**WORK INSTRUCTION**
In the entries that follow, the lines from the one with "We're extremely excited" through the one with "the [swag store][store]" are the ones to write out, exactly and with both ends included. Nothing else should appear.

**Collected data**
++++++++++++++++++++

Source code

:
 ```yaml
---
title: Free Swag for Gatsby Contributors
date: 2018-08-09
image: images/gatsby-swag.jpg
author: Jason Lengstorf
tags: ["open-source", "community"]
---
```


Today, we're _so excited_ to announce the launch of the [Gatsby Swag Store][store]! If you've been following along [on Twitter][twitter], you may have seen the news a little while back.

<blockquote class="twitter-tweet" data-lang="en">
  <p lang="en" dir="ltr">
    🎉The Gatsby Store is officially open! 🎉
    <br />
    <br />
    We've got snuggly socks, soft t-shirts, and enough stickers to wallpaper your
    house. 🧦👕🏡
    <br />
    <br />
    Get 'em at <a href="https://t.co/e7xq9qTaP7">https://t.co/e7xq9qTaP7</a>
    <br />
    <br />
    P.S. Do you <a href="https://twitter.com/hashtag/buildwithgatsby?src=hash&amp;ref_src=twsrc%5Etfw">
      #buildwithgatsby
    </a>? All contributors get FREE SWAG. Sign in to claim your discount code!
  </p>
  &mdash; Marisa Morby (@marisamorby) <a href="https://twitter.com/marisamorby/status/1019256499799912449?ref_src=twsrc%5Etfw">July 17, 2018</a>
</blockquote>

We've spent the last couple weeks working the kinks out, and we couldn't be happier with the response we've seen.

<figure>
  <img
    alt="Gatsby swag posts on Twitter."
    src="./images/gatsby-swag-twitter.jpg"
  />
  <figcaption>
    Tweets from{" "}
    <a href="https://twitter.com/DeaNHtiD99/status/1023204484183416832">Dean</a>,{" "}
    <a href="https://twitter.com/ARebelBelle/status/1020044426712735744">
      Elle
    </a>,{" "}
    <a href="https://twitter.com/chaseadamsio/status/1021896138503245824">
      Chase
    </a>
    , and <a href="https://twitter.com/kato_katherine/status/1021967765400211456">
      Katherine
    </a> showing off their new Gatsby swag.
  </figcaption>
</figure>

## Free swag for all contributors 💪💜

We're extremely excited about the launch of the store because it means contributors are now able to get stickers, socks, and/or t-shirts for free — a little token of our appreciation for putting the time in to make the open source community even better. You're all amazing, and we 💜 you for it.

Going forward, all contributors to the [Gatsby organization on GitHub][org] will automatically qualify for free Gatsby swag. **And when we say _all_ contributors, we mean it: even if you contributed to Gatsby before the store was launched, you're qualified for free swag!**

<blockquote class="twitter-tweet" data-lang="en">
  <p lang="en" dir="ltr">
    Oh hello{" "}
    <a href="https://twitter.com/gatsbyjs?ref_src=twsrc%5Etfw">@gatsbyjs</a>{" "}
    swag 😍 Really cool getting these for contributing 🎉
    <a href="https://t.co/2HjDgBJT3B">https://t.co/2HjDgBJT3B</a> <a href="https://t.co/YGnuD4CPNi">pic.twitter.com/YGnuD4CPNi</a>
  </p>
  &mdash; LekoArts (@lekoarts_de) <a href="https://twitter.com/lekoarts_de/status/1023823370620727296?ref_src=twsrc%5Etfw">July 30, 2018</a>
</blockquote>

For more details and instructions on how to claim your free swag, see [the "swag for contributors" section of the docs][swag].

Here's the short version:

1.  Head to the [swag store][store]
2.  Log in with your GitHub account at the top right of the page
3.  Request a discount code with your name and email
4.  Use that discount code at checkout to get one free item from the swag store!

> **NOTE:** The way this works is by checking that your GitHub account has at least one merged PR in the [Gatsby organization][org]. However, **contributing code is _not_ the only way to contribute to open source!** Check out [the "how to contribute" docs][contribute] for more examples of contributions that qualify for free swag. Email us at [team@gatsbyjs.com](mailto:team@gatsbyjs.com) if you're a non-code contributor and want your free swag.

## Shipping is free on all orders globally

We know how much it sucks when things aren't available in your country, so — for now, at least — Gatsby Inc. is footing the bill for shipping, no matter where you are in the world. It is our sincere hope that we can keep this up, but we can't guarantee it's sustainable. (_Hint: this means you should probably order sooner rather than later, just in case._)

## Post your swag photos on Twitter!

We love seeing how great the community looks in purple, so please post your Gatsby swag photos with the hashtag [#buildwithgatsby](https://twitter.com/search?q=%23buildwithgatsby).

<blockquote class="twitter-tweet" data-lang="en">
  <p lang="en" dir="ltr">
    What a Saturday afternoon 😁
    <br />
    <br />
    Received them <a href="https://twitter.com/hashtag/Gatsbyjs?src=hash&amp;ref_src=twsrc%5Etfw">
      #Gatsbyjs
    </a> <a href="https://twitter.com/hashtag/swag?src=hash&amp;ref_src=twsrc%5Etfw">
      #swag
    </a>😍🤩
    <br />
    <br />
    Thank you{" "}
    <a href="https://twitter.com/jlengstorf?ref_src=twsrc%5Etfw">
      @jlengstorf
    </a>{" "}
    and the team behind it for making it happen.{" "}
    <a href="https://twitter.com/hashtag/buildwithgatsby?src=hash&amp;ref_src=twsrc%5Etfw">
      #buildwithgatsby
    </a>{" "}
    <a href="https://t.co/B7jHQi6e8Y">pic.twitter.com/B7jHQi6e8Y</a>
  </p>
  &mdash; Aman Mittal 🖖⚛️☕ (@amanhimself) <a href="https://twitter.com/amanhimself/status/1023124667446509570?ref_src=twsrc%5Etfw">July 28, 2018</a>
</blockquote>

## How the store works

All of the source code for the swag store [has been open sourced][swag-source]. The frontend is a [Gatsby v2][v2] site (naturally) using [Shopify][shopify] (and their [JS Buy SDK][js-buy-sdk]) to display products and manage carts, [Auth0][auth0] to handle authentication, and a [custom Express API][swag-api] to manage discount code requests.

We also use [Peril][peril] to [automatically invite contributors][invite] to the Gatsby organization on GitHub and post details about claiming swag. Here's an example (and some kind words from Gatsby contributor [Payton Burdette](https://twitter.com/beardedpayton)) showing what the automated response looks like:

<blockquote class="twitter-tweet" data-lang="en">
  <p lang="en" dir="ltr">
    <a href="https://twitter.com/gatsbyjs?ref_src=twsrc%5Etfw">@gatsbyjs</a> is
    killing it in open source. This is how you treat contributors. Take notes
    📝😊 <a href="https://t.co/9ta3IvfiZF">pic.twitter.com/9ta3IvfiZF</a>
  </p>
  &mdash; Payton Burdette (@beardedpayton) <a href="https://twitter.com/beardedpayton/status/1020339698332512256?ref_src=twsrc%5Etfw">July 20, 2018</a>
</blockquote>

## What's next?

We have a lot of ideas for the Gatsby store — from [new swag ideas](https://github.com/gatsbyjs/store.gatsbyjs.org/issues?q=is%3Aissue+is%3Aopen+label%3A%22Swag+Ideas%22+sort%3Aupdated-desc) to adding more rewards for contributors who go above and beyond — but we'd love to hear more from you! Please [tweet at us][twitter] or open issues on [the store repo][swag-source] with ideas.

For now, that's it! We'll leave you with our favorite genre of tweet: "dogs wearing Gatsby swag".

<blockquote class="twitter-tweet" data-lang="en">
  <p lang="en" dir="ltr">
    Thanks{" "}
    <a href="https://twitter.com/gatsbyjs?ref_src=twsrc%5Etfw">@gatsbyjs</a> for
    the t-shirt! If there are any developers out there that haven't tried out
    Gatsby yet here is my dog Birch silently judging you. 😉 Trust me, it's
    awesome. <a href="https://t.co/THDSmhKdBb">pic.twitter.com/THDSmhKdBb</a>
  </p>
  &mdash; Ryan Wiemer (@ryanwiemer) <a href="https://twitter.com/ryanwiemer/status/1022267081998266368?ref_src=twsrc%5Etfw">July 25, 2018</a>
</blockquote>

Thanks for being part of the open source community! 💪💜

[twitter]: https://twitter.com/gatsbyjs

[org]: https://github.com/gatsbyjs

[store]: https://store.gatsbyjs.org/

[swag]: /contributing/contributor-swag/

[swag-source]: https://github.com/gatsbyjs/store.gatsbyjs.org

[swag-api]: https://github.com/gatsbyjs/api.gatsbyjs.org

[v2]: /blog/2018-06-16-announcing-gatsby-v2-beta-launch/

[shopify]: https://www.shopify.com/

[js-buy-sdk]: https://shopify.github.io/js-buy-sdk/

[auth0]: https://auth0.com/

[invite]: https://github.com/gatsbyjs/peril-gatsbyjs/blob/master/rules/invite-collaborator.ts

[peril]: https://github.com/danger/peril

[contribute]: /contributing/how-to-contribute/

++++++++++++++++++++

**YOUR RESPONSE**
We're extremely excited about the launch of the store because it means contributors are now able to get stickers, socks, and/or t-shirts for free — a little token of our appreciation for putting the time in to make the open source community even better. You're all amazing, and we 💜 you for it.

Going forward, all contributors to the [Gatsby organization on GitHub][org] will automatically qualify for free Gatsby swag. **And when we say _all_ contributors, we mean it: even if you contributed to Gatsby before the store was launched, you're qualified for free swag!**

<blockquote class="twitter-tweet" data-lang="en">
  <p lang="en" dir="ltr">
    Oh hello{" "}
    <a href="https://twitter.com/gatsbyjs?ref_src=twsrc%5Etfw">@gatsbyjs</a>{" "}
    swag 😍 Really cool getting these for contributing 🎉
    <a href="https://t.co/2HjDgBJT3B">https://t.co/2HjDgBJT3B</a> <a href="https://t.co/YGnuD4CPNi">pic.twitter.com/YGnuD4CPNi</a>
  </p>
  &mdash; LekoArts (@lekoarts_de) <a href="https://twitter.com/lekoarts_de/status/1023823370620727296?ref_src=twsrc%5Etfw">July 30, 2018</a>
</blockquote>

For more details and instructions on how to claim your free swag, see [the "swag for contributors" section of the docs][swag].

Here's the short version:

1.  Head to the [swag store][store]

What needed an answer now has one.